Stored items
-- -- --

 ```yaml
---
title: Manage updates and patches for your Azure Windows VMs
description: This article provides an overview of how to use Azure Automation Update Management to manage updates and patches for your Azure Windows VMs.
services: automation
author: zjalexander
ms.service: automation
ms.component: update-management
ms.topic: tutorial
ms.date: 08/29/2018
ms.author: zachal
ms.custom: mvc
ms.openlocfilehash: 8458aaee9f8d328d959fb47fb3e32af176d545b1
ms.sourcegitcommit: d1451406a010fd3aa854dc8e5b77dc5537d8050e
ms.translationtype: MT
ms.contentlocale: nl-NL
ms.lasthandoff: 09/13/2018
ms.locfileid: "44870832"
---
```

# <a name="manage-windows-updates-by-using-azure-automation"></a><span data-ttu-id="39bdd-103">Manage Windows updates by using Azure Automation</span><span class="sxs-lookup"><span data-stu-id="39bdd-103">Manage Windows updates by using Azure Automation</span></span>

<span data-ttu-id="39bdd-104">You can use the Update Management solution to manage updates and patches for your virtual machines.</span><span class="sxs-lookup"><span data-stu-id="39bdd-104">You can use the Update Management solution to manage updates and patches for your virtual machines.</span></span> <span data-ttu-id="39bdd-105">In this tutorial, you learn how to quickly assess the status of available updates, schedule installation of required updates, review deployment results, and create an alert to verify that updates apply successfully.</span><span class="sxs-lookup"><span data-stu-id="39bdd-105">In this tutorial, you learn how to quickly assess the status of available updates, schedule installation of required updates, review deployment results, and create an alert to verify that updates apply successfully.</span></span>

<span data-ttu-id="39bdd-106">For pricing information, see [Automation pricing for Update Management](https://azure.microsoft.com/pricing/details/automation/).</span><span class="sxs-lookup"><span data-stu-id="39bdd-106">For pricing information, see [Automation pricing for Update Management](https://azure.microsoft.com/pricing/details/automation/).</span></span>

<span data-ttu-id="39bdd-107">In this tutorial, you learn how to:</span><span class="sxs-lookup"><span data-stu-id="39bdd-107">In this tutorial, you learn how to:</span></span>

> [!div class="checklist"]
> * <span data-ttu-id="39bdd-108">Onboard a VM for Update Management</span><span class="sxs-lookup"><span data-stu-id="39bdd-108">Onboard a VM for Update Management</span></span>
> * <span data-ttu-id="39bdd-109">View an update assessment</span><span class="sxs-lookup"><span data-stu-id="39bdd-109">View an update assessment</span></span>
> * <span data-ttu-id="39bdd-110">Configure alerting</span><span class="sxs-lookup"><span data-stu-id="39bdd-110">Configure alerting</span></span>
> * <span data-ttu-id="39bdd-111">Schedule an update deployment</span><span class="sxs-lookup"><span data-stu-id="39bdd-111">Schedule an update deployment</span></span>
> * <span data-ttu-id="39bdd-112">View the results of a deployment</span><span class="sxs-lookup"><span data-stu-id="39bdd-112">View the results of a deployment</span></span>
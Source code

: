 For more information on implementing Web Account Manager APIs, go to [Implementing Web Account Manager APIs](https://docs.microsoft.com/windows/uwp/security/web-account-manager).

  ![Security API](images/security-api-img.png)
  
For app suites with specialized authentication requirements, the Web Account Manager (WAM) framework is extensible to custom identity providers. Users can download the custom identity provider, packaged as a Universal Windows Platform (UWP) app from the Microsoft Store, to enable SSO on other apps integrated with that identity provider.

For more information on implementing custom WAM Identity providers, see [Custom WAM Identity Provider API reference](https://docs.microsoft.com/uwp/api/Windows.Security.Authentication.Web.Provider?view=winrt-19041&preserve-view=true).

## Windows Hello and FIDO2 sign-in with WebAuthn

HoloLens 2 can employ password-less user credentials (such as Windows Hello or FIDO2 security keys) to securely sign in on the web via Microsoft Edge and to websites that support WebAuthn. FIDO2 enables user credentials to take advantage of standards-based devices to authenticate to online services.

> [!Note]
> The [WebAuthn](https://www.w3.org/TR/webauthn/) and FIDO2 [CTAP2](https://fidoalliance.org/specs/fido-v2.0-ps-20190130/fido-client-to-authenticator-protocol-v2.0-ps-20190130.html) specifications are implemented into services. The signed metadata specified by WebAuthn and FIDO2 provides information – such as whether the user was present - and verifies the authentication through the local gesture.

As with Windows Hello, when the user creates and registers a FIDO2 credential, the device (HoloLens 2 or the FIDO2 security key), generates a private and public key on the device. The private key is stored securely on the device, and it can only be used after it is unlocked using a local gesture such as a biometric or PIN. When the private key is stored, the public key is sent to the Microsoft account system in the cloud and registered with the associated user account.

-- -- --

INSTRUCTIONS TO FOLLOW »
The records above must be set down again exactly as written.

ANSWER AREA »
 ```yaml
---
title: Manage updates and patches for your Azure Windows VMs
description: This article provides an overview of how to use Azure Automation Update Management to manage updates and patches for your Azure Windows VMs.
services: automation
author: zjalexander
ms.service: automation
ms.component: update-management
ms.topic: tutorial
ms.date: 08/29/2018
ms.author: zachal
ms.custom: mvc
ms.openlocfilehash: 8458aaee9f8d328d959fb47fb3e32af176d545b1
ms.sourcegitcommit: d1451406a010fd3aa854dc8e5b77dc5537d8050e
ms.translationtype: MT
ms.contentlocale: nl-NL
ms.lasthandoff: 09/13/2018
ms.locfileid: "44870832"
---
```

# <a name="manage-windows-updates-by-using-azure-automation"></a><span data-ttu-id="39bdd-103">Manage Windows updates by using Azure Automation</span><span class="sxs-lookup"><span data-stu-id="39bdd-103">Manage Windows updates by using Azure Automation</span></span>

<span data-ttu-id="39bdd-104">You can use the Update Management solution to manage updates and patches for your virtual machines.</span><span class="sxs-lookup"><span data-stu-id="39bdd-104">You can use the Update Management solution to manage updates and patches for your virtual machines.</span></span> <span data-ttu-id="39bdd-105">In this tutorial, you learn how to quickly assess the status of available updates, schedule installation of required updates, review deployment results, and create an alert to verify that updates apply successfully.</span><span class="sxs-lookup"><span data-stu-id="39bdd-105">In this tutorial, you learn how to quickly assess the status of available updates, schedule installation of required updates, review deployment results, and create an alert to verify that updates apply successfully.</span></span>

<span data-ttu-id="39bdd-106">For pricing information, see [Automation pricing for Update Management](https://azure.microsoft.com/pricing/details/automation/).</span><span class="sxs-lookup"><span data-stu-id="39bdd-106">For pricing information, see [Automation pricing for Update Management](https://azure.microsoft.com/pricing/details/automation/).</span></span>

<span data-ttu-id="39bdd-107">In this tutorial, you learn how to:</span><span class="sxs-lookup"><span data-stu-id="39bdd-107">In this tutorial, you learn how to:</span></span>

> [!div class="checklist"]
> * <span data-ttu-id="39bdd-108">Onboard a VM for Update Management</span><span class="sxs-lookup"><span data-stu-id="39bdd-108">Onboard a VM for Update Management</span></span>
> * <span data-ttu-id="39bdd-109">View an update assessment</span><span class="sxs-lookup"><span data-stu-id="39bdd-109">View an update assessment</span></span>
> * <span data-ttu-id="39bdd-110">Configure alerting</span><span class="sxs-lookup"><span data-stu-id="39bdd-110">Configure alerting</span></span>
> * <span data-ttu-id="39bdd-111">Schedule an update deployment</span><span class="sxs-lookup"><span data-stu-id="39bdd-111">Schedule an update deployment</span></span>
> * <span data-ttu-id="39bdd-112">View the results of a deployment</span><span class="sxs-lookup"><span data-stu-id="39bdd-112">View the results of a deployment</span></span>
Source code

: For more information on implementing Web Account Manager APIs, go to [Implementing Web Account Manager APIs](https://docs.microsoft.com/windows/uwp/security/web-account-manager).

  ![Security API](images/security-api-img.png)
  
For app suites with specialized authentication requirements, the Web Account Manager (WAM) framework is extensible to custom identity providers. Users can download the custom identity provider, packaged as a Universal Windows Platform (UWP) app from the Microsoft Store, to enable SSO on other apps integrated with that identity provider.

For more information on implementing custom WAM Identity providers, see [Custom WAM Identity Provider API reference](https://docs.microsoft.com/uwp/api/Windows.Security.Authentication.Web.Provider?view=winrt-19041&preserve-view=true).

## Windows Hello and FIDO2 sign-in with WebAuthn

HoloLens 2 can employ password-less user credentials (such as Windows Hello or FIDO2 security keys) to securely sign in on the web via Microsoft Edge and to websites that support WebAuthn. FIDO2 enables user credentials to take advantage of standards-based devices to authenticate to online services.

> [!Note]
> The [WebAuthn](https://www.w3.org/TR/webauthn/) and FIDO2 [CTAP2](https://fidoalliance.org/specs/fido-v2.0-ps-20190130/fido-client-to-authenticator-protocol-v2.0-ps-20190130.html) specifications are implemented into services. The signed metadata specified by WebAuthn and FIDO2 provides information – such as whether the user was present - and verifies the authentication through the local gesture.

As with Windows Hello, when the user creates and registers a FIDO2 credential, the device (HoloLens 2 or the FIDO2 security key), generates a private and public key on the device. The private key is stored securely on the device, and it can only be used after it is unlocked using a local gesture such as a biometric or PIN. When the private key is stored, the public key is sent to the Microsoft account system in the cloud and registered with the associated user account.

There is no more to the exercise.